== MATERIAL TO PROCESS

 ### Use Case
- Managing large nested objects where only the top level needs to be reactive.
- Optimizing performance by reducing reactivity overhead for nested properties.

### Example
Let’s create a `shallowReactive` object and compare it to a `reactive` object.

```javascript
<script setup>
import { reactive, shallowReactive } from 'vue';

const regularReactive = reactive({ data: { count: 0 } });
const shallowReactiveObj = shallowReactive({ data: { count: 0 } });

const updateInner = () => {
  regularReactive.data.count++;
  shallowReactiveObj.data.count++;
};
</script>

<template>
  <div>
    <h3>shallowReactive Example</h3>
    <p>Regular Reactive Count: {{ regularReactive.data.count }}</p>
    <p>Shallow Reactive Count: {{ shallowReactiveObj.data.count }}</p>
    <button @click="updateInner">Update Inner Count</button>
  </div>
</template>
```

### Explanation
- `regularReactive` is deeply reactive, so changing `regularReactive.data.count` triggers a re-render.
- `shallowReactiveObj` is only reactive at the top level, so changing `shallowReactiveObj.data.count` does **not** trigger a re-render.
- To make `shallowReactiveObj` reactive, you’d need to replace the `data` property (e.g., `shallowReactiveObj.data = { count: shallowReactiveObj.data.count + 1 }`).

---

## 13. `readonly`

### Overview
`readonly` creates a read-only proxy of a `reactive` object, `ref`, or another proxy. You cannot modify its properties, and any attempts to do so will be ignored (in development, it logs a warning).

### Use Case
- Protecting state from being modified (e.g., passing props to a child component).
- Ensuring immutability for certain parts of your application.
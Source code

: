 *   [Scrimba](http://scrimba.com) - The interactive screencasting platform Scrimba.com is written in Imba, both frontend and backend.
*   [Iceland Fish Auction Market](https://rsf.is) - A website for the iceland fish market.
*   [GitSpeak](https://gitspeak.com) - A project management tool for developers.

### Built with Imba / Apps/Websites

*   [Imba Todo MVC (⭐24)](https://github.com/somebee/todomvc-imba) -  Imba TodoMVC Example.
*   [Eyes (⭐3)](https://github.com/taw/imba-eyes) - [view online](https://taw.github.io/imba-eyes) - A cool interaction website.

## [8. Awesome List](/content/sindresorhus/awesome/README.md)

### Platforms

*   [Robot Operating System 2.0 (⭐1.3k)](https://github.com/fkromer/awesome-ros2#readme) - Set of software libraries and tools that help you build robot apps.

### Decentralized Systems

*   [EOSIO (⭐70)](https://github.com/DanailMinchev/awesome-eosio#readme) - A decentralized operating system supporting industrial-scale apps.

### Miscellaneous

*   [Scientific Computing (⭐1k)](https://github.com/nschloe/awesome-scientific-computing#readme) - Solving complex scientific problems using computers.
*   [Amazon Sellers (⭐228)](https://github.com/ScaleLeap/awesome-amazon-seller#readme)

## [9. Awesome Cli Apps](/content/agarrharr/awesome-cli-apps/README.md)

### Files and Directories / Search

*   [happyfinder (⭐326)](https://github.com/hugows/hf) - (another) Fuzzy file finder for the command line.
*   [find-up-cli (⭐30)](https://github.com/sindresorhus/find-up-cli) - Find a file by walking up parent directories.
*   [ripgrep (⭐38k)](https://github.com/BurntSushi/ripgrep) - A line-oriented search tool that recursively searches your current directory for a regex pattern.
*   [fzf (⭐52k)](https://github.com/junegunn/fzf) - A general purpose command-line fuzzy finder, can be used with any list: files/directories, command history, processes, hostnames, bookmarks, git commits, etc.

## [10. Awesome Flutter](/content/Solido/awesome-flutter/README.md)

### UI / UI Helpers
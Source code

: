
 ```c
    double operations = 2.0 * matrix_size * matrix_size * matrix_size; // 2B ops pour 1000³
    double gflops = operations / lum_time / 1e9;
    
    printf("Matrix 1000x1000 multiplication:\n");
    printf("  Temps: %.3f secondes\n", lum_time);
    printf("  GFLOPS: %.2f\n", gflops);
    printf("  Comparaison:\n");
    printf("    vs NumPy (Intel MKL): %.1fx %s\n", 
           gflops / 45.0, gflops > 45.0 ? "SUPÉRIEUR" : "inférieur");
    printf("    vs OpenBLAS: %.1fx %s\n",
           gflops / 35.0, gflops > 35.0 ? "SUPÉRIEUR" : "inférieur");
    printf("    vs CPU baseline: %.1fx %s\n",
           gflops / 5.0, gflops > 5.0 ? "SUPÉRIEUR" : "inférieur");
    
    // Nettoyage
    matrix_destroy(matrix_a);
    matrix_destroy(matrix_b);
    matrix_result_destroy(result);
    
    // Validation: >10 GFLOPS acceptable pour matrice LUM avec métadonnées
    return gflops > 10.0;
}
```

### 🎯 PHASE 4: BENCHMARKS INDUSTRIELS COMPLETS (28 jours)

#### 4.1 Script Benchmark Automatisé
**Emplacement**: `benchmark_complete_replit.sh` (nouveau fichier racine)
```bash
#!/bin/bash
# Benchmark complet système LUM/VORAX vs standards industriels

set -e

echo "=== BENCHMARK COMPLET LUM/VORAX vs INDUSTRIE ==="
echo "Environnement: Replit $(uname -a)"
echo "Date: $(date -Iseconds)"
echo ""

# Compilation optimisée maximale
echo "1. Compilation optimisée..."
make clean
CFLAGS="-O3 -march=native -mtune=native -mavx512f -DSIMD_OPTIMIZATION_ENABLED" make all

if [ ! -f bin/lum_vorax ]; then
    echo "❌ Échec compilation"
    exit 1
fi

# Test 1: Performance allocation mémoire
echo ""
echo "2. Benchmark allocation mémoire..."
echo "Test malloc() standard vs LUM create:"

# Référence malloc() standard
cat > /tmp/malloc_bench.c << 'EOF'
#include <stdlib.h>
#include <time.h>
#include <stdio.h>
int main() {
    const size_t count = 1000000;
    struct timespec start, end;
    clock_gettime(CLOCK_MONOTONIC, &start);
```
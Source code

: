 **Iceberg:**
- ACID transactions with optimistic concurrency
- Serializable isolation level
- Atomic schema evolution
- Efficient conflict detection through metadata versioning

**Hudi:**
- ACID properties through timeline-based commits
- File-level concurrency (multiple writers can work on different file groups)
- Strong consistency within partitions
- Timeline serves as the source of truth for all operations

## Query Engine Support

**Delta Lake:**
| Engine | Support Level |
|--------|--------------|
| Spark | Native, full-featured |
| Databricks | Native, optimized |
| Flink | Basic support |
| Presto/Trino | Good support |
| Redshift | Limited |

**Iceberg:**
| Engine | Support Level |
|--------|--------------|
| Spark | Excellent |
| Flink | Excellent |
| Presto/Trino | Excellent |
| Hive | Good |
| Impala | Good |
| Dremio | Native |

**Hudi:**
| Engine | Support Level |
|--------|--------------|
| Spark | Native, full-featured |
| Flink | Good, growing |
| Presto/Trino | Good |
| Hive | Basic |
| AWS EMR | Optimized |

====

**EXERCISE DIRECTIONS:**
From the data, report how many lines hold "readonly", leaving out any other words.

**PROBLEM SOLUTION:**
2